The wikipedia has a good explanation of
Supercapacitors <http://en.wikipedia.org/wiki/Supercapacitor>.
Experimental supercapacitors are currently around
30 W·h/kg. This is much less than Lithium-ion
batteries, as used in laptops, which are around
160 W h/kg <http://en.wikipedia.org/wiki/Lithium-ion_battery>.
Rather than trying to replace batteries with
super-capacitors, CSIRO have done interesting
work combining the two:
<http://www.csiro.au/news/UltraBattery.html>.
This way you can get the best features of both.
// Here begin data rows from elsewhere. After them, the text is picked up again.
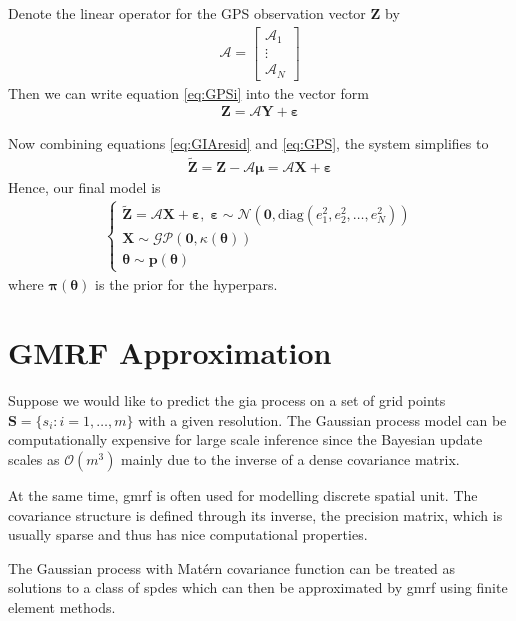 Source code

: \documentclass[a4paper,12pt]{article}
\begin{document}
Denote the linear operator for the GPS observation vector $\bm{Z}$ by 
\begin{align*}
\bm{\mathcal{A}} = \left[\begin{array}{c}
 \bm{\mathcal{A}}_1\\ \vdots \\ \bm{\mathcal{A}}_N \end{array} \right]
\end{align*}
Then we can write equation \ref{eq:GPSi} into the vector form
\begin{align}\label{eq:GPS}
\bm{Z} = \bm{\mathcal{A}}\bm{Y} + \bm{\varepsilon} 
\end{align}

Now combining equations \ref{eq:GIAresid} and \ref{eq:GPS}, the system simplifies to
\begin{align}
\bm{\tilde{Z}} = \bm{Z} - \bm{\mathcal{A}}\bm{\mu}= \bm{\mathcal{A}}\bm{X} + \bm{\varepsilon}
\end{align}
Hence, our final model is
\begin{align}
\left\{ \begin{array}{l}
\bm{\tilde{Z}} = \bm{\mathcal{A}}\bm{X} + \bm{\varepsilon}, \; 
\bm{\varepsilon} \sim \mathcal{N} (\bm{0}, \mbox{diag}(e_1^2, e_2^2, \dots, e_N^2)) \\
\bm{X} \sim \mathcal{GP}(\bm{0}, \kappa(\bm{\theta})) \\
\bm{\theta} \sim \bm{p}(\bm{\theta})
\end{array} \right.
\end{align}
where $\bm{\pi}(\bm{\theta})$ is the \gls{prior} for the \gls{hyperpars}.

\section{GMRF Approximation}
Suppose we would like to predict the \acrshort{gia} process on a set of grid points $\bm{S} = \{s_i: i = 1,\dots, m\}$ with a given resolution. The Gaussian process model can be computationally expensive for large scale inference since the Bayesian update scales as $\mathcal{O}(m^3)$ mainly due to the inverse of a dense covariance matrix. 

At the same time, \acrlong{gmrf} is often used for modelling discrete spatial unit. The covariance structure is defined through its inverse, the precision matrix, which is usually sparse and thus has nice computational properties.

The Gaussian process with Mat\'{e}rn covariance function can be treated as solutions to a class of \acrlong{spde}s \citep{Lindgren2011} which can then be approximated by \acrshort{gmrf} using finite element methods. 
\end{document}
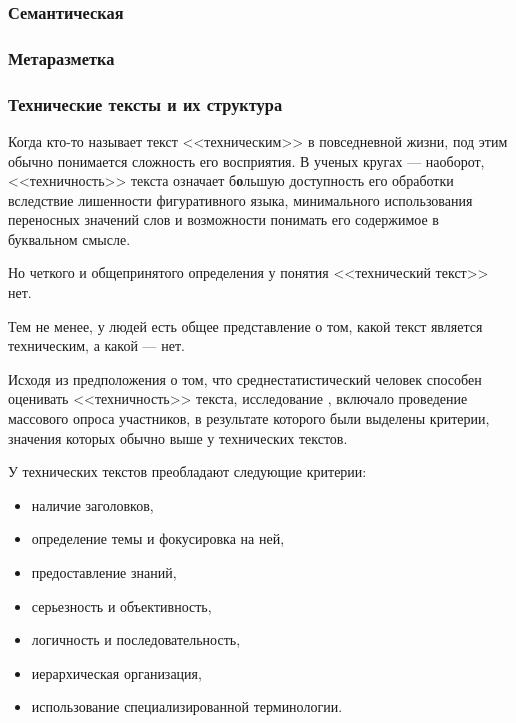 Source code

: \blindtext

\subsubsection*{Семантическая}

\blindtext

\subsubsection*{Метаразметка}

\blindtext

\subsubsection{Технические тексты и их структура}

Когда кто-то называет текст <<техническим>> в повседневной жизни, под этим обычно понимается сложность его восприятия.
В ученых кругах --- наоборот, <<техничность>> текста означает б\textbf{о}льшую доступность его обработки вследствие лишенности фигуративного языка, минимального использования переносных значений слов и возможности понимать его содержимое в буквальном смысле. \cite{tt}

Но четкого и общепринятого определения у понятия <<технический текст>> нет.

Тем не менее, у людей есть общее представление о том, какой текст является техническим, а какой --- нет.

Исходя из предположения о том, что среднестатистический человек способен оценивать <<техничность>> текста, исследование \cite{tt}, включало проведение массового опроса участников, в результате которого были выделены критерии, значения которых обычно выше у технических текстов.

У технических текстов преобладают следующие критерии:
\begin{itemize}
    \item наличие заголовков,
    \item определение темы и фокусировка на ней,
    \item предоставление знаний,
    \item серьезность и объективность,
    \item логичность и последовательность,
    \item иерархическая организация,
    \item использование специализированной терминологии.
\end{itemize}


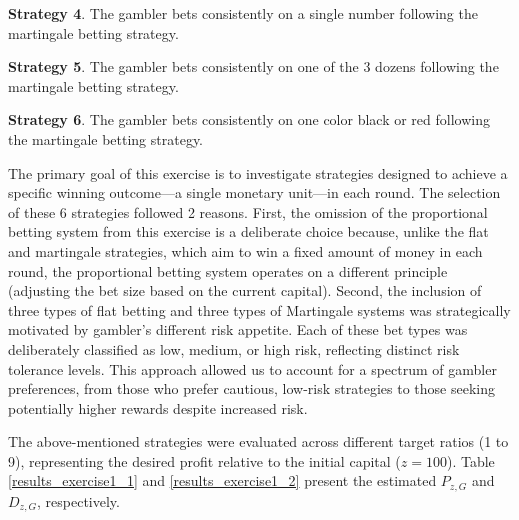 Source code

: \documentclass[11pt,twoside]{article}
\numberwithin{Theorem}{section}
\numberwithin{Definition}{section}
\numberwithin{Lemma}{section}
\numberwithin{Algorithm}{section}
\numberwithin{equation}{section}
\begin{document}
\begin{tcolorbox}[colback=gray!10,boxrule=0.25pt]
\textbf{Strategy 4}. The gambler bets consistently on a single number following the martingale betting strategy.
\end{tcolorbox}

\begin{tcolorbox}[colback=gray!10,boxrule=0.25pt]
\textbf{Strategy 5}. The gambler bets consistently on one of the 3 dozens following the martingale betting strategy.
\end{tcolorbox}

\begin{tcolorbox}[colback=gray!10,boxrule=0.25pt]
\textbf{Strategy 6}. The gambler bets consistently on one color black or red following the martingale betting strategy.
\end{tcolorbox}

The primary goal of this exercise is to investigate strategies designed to achieve a specific winning outcome—a single monetary unit—in each round. The selection of these 6 strategies followed 2 reasons. First, the omission of the proportional betting system from this exercise is a deliberate choice because, unlike the flat and martingale strategies, which aim to win a fixed amount of money in each round, the proportional betting system operates on a different principle (adjusting the bet size based on the current capital). Second, the inclusion of three types of flat betting and three types of Martingale systems was strategically motivated by gambler's different risk appetite. Each of these bet types was deliberately classified as low, medium, or high risk, reflecting distinct risk tolerance levels. This approach allowed us to account for a spectrum of gambler preferences, from those who prefer cautious, low-risk strategies to those seeking potentially higher rewards despite increased risk.

The above-mentioned strategies were evaluated across different target ratios (1 to 9), representing the desired profit relative to the initial capital ($z=100$). Table \ref{results_exercise1_1} and \ref{results_exercise1_2} present the estimated $P_{z,G}$ and $D_{z,G}$, respectively. 
\end{document}
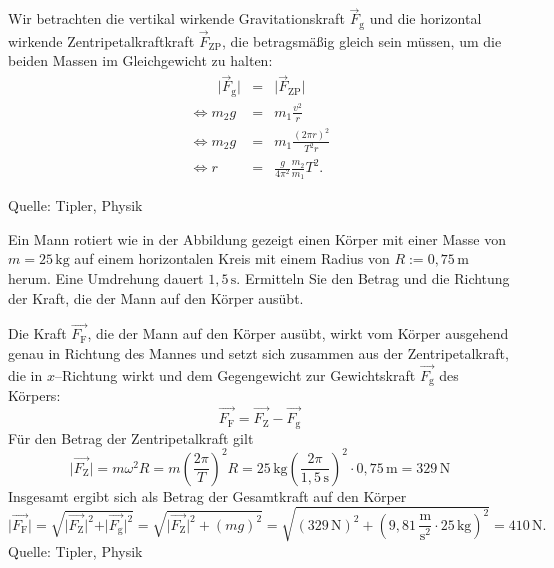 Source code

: \begin{MExercises}
\begin{MExercise}
  \begin{MSolution}
  Wir betrachten die vertikal wirkende Gravitationskraft $\vec{F}_{\textrm{g}}$ und die horizontal wirkende Zentripetalkraftkraft $\vec{F}_{{\textrm{ZP}}}$, die betragsm\"a{\ss}ig gleich sein m\"ussen, um die beiden Massen im Gleichgewicht zu halten:
  \begin{eqnarray*}
  \qquad\vert\vec{F}_{\textrm{g}}\vert&=&\vert\vec{F}_{\textrm{ZP}}\vert\\
  \Leftrightarrow m_2g&=&m_1\frac{v^2}{r}\\
  \Leftrightarrow m_2g&=&m_1\frac{(2\pi r)^2}{T^2r}\\
  \Leftrightarrow r&=&\frac{g}{4\pi^2}\frac{m_2}{m_1}T^2.
  \end{eqnarray*}
  \end{MSolution}
  Quelle: Tipler, Physik
  \end{MExercise}
  
  \begin{MExercise}
  Ein Mann rotiert wie in der Abbildung gezeigt einen K\"orper mit einer Masse von $m=25\,\text{kg}$ auf einem horizontalen Kreis mit einem Radius von $R:=0{,}75\,\text{m}$ herum. Eine Umdrehung dauert $1{,}5\,\text{s}$. Ermitteln Sie den Betrag und die Richtung der Kraft, die der Mann auf den K\"orper aus\"ubt. 
  
  
  
  \begin{MSolution}
  Die Kraft $\vec{F_{\textrm{F}}}$, die der Mann auf den K\"orper aus\"ubt, wirkt vom K\"orper ausgehend genau in Richtung des Mannes und setzt sich zusammen aus der Zentripetalkraft, die in $x$--Richtung wirkt und dem Gegengewicht zur Gewichtskraft $\vec{F_{\textrm{g}}}$ des K\"orpers:
  \begin{equation*}
  \vec{F_{\textrm{F}}}=\vec{F_{\textrm{Z}}}-\vec{F_{\textrm{g}}}
  \end{equation*}
  F\"ur den Betrag der Zentripetalkraft gilt
  \begin{equation*}
  \vert\vec{F_{\textrm{Z}}}\vert=m\omega^2R=m\left(\frac{2\pi}{T}\right)^2R=25\,\text{kg}\left(\frac{2\pi}{1,5\,\text{s}}\right)^2\cdot 0,75\,\text{m}=329\,\text{N}
  \end{equation*}Insgesamt ergibt sich als Betrag der Gesamtkraft auf den K\"orper
  \begin{equation*}
  \vert\vec{F_{\textrm{F}}}\vert=\sqrt{\vert\vec{F_{\textrm{Z}}}\vert^2+\vert\vec{F_{\textrm{g}}}\vert^2}=\sqrt{\vert\vec{F_{\textrm{Z}}}
  \vert^2+(mg)^2}=\sqrt{(329\,\text{N})^2+\left(9{,}81\,\frac{\text{m}}{\text{s}^2}\cdot 
  25\,\text{kg}\right)^2}=410\,\text{N}.
    \end{equation*}
    Quelle: Tipler, Physik
  \end{MSolution}
  \end{MExercise}
  

\end{MExercises}
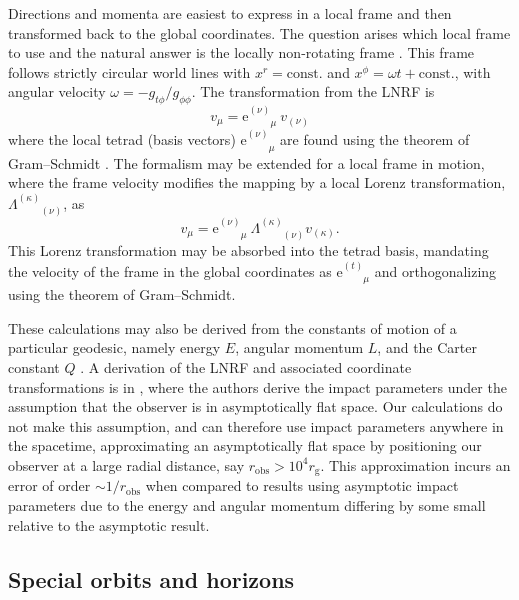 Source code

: \documentclass[fleqn,usenatbib]{mnras}
\newcommand{\e}{\text{e}}
\newcommand{\rg}{r_\text{g}}
\newcommand{\utensor}[3]{#1^{#2}_{\phantom{#2}#3}}
\begin{document}
Directions and momenta are easiest to express in a local frame and then
transformed back to the global coordinates. The question arises which local
frame to use and the natural answer is the locally non-rotating frame
\citep[LNRF;][]{bardeen_rotating_1972}. This frame follows strictly circular
world lines with $x^r = \text{const.}$ and $x^\phi = \omega t + \text{const.}$,
with angular velocity $\omega = -g_{t\phi} / g_{\phi\phi}$. The transformation
from the LNRF is
\begin{equation}
    \label{eq:local-to-global-velocity}
    v_\mu = \e^{(\nu)}_{\phantom{(\nu)}\mu}\  v_{(\nu)}
\end{equation}
where the local tetrad (basis vectors) $\e^{(\nu)}_{\phantom{(\nu)}\mu}$ are
found using the theorem of Gram--Schmidt \citep[][Appendix
\ref{appendix:gram-schmidt}]{schmidt_uber_1989}. The formalism may be extended
for a local frame in motion, where the frame velocity modifies the mapping by a
local Lorenz transformation, $\Lambda^{(\kappa)}_{\phantom{(\kappa)}(\nu)}$, as
\begin{equation}
    v_\mu = \e^{(\nu)}_{\phantom{(\nu)}\mu}\  \Lambda^{(\kappa)}_{\phantom{(a)}(\nu)} v_{(\kappa)}.
\end{equation}
This Lorenz transformation may be absorbed into the tetrad basis, mandating the
velocity of the frame in the global coordinates as $\utensor{\e}{(t)}{\mu}$ and
orthogonalizing using the theorem of Gram--Schmidt.

These calculations may also be derived from the constants of motion of a
particular geodesic, namely energy $E$, angular momentum $L$, and the Carter
constant $Q$ \citep{carter_global_1968}. A
derivation of the LNRF and associated coordinate transformations is in
\citet{cunningham_optical_1973}, where the authors derive the impact parameters under
the assumption that the observer is in asymptotically flat space. Our
calculations do not make this assumption, and can therefore use impact
parameters anywhere in the spacetime, approximating an asymptotically flat
space by positioning our observer at a large radial distance, say $r_\text{obs}
> 10^4 \rg$. This approximation incurs an error of order $\sim1/r_\text{obs}$
when compared to results using asymptotic impact parameters due to the energy and
angular momentum differing by some small relative to the asymptotic result.

\subsection{Special orbits and horizons}
\label{sec:special-orbits}
\end{document}
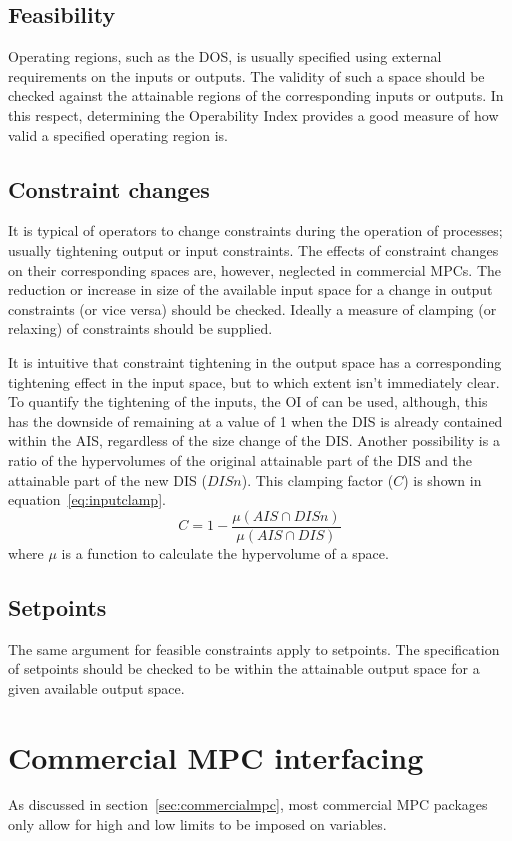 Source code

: \subsection{Feasibility}
Operating regions, such as the DOS, is usually specified using external requirements on the inputs or outputs.
The validity of such a space should be checked against the attainable regions of the corresponding inputs or outputs.
In this respect, determining the Operability Index provides a good measure of how valid a specified operating region is.

\subsection{Constraint changes}
It is typical of operators to change constraints during the operation of processes; usually tightening output or input constraints.
The effects of constraint changes on their corresponding spaces are, however, neglected in commercial MPCs.
The reduction or increase in size of the available input space for a change in output constraints (or vice versa) should be checked.
Ideally a measure of clamping (or relaxing) of constraints should be supplied.

It is intuitive that constraint tightening in the output space has a corresponding tightening effect in the input space, but to which extent isn't immediately clear.
To quantify the tightening of the inputs, the OI of \citet{vinsonphd} can be used, although, this has the downside of remaining at a value of 1 when the DIS is already contained within the AIS, regardless of the size change of the DIS.
Another possibility is a ratio of the hypervolumes of the original attainable part of the DIS and the attainable part of the new DIS ($DISn$).
This clamping factor ($C$) is shown in equation~\ref{eq:inputclamp}.
\begin{equation}
  \label{eq:inputclamp}
  C = 1-\frac{\mu(AIS \cap DISn)}{\mu(AIS \cap DIS)}
\end{equation}
where $\mu$ is a function to calculate the hypervolume of a space.

\subsection{Setpoints}
The same argument for feasible constraints apply to setpoints.
The specification of setpoints should be checked to be within the attainable output space for a given available output space.

\section{Commercial MPC interfacing}
As discussed in section~\ref{sec:commercialmpc}, most commercial MPC packages only allow for high and low limits to be imposed on variables.

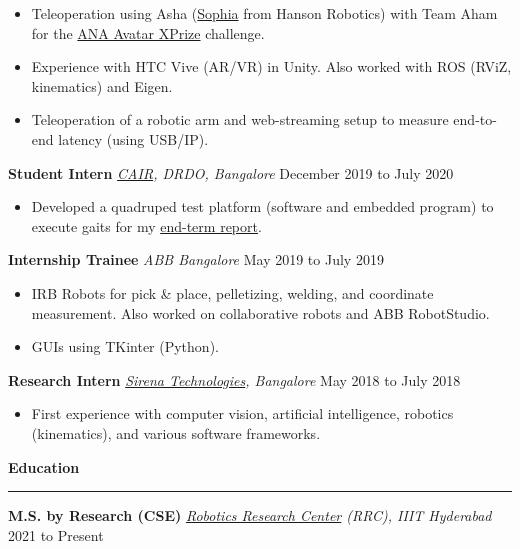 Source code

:\documentclass{article}
\newcommand{\newsec}[1]{
    {\bf \large #1}
    \vspace{2mm}
    \hrule
    \vspace{2mm}
}
\newcommand{\expheader}[3]{
    {\bf #1} \hfill {\it #2} \hfill #3
}
\begin{document}
    \begin{itemize}
        \setlength{\itemsep}{0mm}
        \item Teleoperation using Asha (\href{
            https://www.hansonrobotics.com/sophia/}{Sophia} from 
            Hanson Robotics) with Team Aham for the \href{
            https://avatar.xprize.org/prizes/avatar}{ANA Avatar 
            XPrize} challenge.
        \item Experience with HTC Vive (AR/VR) in Unity. Also worked
            with ROS (RViZ, kinematics) and Eigen.
        \item Teleoperation of a robotic arm and web-streaming setup
            to measure end-to-end latency (using USB/IP).
    \end{itemize}
    \expheader{Student Intern}{
        \href{https://www.drdo.gov.in/drdo/labs-and-establishments/centre-artificial-intelligence-robotics-cair}{CAIR}, 
        DRDO, Bangalore}{December 2019 to July 2020}
    \begin{itemize}
        \setlength{\itemsep}{0mm}
        \item Developed a quadruped test platform (software and
            embedded program) to execute gaits for my
            \href{https://www.dropbox.com/scl/fi/ntwybuhk6n4kn3bfkkesc/BTech-Mechatronics-Endterm-Report.pdf?rlkey=buo9s7dxvl8ohvdv8dr28wf5v&dl=0}{end-term
            report}.
    \end{itemize}
    \expheader{Internship Trainee}{ABB Bangalore}{May 2019 to July 
        2019}
    \begin{itemize}
        \setlength{\itemsep}{0mm}
        \item IRB Robots for pick \& place, pelletizing, welding, and
            coordinate measurement. Also worked on collaborative
            robots and ABB RobotStudio.
        \item GUIs using TKinter (Python).
    \end{itemize}
    \expheader{Research Intern}{\href{https://sirenatech.com/}{Sirena
        Technologies}, Bangalore}{May 2018 to July 2018}
    \begin{itemize}
        \setlength{\itemsep}{0mm}
        \item First experience with computer vision, artificial 
            intelligence, robotics (kinematics), and various software 
            frameworks.
    \end{itemize}
    \newsec{Education}
    \expheader{M.S. by Research (CSE)}{\href{
        https://robotics.iiit.ac.in/}{Robotics Research Center} (RRC), 
        IIIT Hyderabad}{2021 to Present}
\end{document}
The Australian Government could invest its hybrid
car fund into projects like the CSIRO
unltrabattery, rather than investing the $500M in
subsidizing the assembly of overseas designed
hybrid cars built from parts imported into
Australia <http://www.abc.net.au/news/newsitems/200703/s1872588.htm>.
ps: Just to relate this back to the topic of the
list: Super-capacitors could have a role in
alternative energy supplies for computer and
telecommunications systems. As I pointed out in
my recent green ICT talks, the new broadband
system the government is funding will generate
significant anounts of greenhouse gasses and will
require battery power supplies
<http://www.tomw.net.au/technology/it/carbon_neutral_computing/>.
The supercapacitors could be used for this and
for rural and remote areas. As an example such
systems could be used to power computerized
classrooms in remote indigenous communities
<http://www.tomw.net.au/blog/2007/07/flexible-learning-modules-for.html>.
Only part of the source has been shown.